Just because people don't care or notice, doesn't mean not important
to them.

Most people don't care about water, sewers, electricity and civil
order.  That doesn't mean it's not important to them.  They care
a lot as soon as it doesn't work.

>> There is a well defined formula that streches indefinitely into the
>> future, which inserting an extra day almost every fourth year, for
>> reasons most people do not claim to fully understand.
>
>They don't need to understand it, they just need someone to tell them
>that that is the way it is, and they are happy.  Don't forget, they don't
>care about the details of how things work.

Right, fine.  So give me a leap-second formula that works for at
least 25 but preferably 100 years and I'll have no trouble with it.

>Certainly we can.  As I said earlier, 99 and 44/100ths percent of the
>population has no need for seconds whatsoever.
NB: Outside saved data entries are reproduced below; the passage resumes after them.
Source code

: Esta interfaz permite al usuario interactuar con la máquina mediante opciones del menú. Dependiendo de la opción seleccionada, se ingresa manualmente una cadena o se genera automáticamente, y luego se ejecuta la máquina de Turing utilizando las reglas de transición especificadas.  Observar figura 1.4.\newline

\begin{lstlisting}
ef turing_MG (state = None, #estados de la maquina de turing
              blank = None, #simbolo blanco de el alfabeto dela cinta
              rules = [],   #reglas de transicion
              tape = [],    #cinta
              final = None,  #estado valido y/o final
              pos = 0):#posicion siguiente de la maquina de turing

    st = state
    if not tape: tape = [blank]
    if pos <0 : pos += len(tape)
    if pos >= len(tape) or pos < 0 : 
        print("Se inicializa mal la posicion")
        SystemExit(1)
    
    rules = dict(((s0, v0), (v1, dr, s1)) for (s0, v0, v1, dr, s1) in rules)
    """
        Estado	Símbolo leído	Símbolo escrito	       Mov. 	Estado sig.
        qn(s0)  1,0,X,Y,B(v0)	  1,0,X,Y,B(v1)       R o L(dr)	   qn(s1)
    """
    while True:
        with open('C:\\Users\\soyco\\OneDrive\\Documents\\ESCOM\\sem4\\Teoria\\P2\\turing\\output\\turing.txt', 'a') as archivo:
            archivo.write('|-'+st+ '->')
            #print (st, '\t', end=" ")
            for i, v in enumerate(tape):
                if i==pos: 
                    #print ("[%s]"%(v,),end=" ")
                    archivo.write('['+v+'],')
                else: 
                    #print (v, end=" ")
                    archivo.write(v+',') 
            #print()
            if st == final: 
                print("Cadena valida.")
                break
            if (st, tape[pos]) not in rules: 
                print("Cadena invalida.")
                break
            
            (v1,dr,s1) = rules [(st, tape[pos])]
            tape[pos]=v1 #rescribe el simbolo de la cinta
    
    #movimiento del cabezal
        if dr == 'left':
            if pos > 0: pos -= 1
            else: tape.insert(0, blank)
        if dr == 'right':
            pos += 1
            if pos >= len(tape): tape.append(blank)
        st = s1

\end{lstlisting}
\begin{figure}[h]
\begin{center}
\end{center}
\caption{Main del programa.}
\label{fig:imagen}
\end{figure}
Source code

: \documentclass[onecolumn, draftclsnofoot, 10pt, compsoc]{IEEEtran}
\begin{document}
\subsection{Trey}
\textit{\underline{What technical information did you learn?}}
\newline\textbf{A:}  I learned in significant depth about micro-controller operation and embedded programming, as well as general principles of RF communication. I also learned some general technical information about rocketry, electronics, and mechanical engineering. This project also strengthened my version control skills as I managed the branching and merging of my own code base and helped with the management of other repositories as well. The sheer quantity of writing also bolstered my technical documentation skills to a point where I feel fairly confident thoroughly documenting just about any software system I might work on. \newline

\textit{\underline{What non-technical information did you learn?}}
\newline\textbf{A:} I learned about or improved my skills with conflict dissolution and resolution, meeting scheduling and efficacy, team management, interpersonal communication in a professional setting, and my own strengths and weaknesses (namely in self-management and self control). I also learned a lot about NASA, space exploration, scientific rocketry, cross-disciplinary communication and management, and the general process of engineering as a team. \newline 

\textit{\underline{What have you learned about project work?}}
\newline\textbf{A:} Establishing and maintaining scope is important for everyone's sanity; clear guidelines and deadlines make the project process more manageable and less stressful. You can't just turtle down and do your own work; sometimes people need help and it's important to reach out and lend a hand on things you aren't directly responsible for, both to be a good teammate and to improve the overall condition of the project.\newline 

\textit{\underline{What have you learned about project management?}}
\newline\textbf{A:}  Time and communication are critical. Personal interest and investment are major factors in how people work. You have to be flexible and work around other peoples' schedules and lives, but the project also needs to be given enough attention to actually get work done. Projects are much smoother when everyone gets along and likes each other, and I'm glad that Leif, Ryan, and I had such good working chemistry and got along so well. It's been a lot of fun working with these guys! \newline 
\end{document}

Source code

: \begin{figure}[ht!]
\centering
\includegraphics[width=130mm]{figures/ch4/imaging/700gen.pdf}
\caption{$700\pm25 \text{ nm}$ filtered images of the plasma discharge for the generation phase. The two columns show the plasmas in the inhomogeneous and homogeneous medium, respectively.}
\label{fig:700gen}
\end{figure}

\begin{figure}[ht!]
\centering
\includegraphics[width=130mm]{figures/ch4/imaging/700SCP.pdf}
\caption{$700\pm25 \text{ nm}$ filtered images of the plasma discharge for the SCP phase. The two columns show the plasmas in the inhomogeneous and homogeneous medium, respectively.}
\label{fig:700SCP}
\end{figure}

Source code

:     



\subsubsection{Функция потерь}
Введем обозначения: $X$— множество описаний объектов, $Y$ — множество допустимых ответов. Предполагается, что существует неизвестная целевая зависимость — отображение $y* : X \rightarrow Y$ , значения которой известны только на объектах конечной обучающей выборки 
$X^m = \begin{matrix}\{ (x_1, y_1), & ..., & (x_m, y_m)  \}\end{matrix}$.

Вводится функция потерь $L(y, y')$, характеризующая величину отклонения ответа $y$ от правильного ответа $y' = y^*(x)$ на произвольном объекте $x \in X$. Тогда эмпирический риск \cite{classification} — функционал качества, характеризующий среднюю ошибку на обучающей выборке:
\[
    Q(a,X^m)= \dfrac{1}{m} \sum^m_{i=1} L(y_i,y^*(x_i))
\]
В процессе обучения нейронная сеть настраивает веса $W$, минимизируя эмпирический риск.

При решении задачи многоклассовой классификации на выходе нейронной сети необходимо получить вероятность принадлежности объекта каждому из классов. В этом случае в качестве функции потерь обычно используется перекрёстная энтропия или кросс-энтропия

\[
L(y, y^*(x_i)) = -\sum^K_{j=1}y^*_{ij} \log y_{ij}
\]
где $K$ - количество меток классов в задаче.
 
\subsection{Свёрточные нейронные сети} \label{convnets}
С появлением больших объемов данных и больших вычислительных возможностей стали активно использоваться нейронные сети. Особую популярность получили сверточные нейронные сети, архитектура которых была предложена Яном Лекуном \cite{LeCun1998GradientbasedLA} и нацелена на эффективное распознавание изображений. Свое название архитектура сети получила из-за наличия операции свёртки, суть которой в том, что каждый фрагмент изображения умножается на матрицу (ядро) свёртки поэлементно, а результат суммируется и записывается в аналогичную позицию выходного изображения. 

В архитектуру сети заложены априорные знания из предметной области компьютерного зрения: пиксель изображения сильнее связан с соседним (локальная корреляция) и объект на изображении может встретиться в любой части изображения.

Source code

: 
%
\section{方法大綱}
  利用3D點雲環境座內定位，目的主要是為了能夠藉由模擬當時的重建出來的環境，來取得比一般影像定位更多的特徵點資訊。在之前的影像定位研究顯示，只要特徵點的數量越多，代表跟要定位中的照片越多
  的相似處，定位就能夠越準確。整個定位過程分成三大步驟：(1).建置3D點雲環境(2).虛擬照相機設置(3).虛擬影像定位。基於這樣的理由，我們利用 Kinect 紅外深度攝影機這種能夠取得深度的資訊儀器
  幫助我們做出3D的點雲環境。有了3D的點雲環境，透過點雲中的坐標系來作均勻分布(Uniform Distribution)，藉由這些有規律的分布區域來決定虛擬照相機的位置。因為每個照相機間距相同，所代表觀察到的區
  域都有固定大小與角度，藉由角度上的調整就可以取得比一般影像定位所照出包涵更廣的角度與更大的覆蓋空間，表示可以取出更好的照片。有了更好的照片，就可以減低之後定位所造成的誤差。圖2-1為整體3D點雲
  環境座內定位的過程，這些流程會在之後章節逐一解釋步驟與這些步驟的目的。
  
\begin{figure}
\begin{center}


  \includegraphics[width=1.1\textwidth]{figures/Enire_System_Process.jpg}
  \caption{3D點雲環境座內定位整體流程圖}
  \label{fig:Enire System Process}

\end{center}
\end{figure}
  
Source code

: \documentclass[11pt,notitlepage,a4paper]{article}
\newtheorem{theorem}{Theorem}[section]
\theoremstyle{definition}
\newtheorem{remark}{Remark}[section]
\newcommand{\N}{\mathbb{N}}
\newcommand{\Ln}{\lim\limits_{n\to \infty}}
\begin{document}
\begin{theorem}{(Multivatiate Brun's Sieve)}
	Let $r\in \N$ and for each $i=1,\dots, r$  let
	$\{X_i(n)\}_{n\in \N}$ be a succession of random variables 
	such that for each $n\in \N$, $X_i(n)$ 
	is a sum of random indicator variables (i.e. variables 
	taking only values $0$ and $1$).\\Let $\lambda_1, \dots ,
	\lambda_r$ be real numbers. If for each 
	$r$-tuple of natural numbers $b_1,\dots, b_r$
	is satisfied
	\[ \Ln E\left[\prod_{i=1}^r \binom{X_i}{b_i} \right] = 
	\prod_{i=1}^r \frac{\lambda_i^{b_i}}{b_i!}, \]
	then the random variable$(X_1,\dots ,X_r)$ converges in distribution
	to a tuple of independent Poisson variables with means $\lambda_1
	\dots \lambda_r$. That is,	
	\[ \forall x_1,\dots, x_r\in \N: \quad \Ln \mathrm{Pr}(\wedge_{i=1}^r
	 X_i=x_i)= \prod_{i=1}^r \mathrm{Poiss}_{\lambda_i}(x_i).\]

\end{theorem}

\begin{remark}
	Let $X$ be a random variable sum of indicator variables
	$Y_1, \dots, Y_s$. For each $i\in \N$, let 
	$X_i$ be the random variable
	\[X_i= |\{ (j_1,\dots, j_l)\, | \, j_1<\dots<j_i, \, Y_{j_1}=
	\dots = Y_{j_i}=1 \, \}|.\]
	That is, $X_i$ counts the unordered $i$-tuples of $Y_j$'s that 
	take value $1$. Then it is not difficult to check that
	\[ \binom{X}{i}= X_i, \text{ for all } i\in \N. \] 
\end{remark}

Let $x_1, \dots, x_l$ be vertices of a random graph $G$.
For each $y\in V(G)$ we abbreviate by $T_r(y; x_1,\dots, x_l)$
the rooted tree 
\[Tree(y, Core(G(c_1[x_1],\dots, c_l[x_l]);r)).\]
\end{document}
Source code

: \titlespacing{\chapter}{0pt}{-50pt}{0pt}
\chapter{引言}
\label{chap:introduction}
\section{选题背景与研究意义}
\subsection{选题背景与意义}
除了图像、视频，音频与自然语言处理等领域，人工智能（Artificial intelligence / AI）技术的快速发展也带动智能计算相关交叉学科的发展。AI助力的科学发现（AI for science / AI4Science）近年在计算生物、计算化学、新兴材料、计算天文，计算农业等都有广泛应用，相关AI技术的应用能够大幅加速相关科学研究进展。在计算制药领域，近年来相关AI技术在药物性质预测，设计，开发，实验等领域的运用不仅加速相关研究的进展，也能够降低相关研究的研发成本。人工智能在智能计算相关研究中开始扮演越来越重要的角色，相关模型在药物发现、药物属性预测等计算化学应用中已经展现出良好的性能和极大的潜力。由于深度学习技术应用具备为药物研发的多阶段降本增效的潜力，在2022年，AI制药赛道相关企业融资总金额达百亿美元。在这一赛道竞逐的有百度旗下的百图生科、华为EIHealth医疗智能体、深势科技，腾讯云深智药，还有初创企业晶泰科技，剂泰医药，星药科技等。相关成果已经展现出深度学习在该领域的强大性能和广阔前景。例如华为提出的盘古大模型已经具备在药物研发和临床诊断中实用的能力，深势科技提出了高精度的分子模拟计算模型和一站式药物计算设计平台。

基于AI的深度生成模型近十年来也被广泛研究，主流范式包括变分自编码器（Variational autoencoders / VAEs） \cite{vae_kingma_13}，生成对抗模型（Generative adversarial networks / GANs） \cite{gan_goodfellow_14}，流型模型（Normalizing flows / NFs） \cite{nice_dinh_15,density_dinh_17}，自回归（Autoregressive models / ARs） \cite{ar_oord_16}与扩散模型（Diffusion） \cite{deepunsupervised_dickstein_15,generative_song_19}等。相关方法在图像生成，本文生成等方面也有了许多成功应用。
Again, your argument is based on the assumption that just because
people don't now about leap seconds means they won't get harmed
by one.  It doesn't work that way.

In fact, they're probably more likely to get in harms way, because
unlike the people who know about the leapsecond and the lack of
proper implementation will probably just wait for the next lift,
just in case.

>> Robs position, as I understand it is "fine, fine, fine! just don't
>> call it UTC!" and that is not economically feasible either IMO.
>
>I don't believe that is his position.   I believe his position is more
>similar to mine, and that is we have defined UTC to be based on
>solar time at the prime meridian, the definition has worked adequately
>well for those applications that UTC is intended to handle, and there is
>no good reason why we need to change the definition at this time.

No, your position is diffrent from Robs, you just don't recognize
the potential for harm at all, Rob at least recognizes that.

>> Leapseconds is not a scientific or astronomical issue, they are
>> an economical issue.
>
>No, I don't think so.  The economy doesn't know what a second is.

Until after a leap-second hands in the unbudgeted expense or if
we are lucky: the budget request.

-- 
Poul-Henning Kamp       | UNIX since Zilog Zeus 3.20
phk at FreeBSD.ORG         | TCP/IP since RFC 956
FreeBSD committer       | BSD since 4.3-tahoe    
Never attribute to malice what can adequately be explained by incompetence.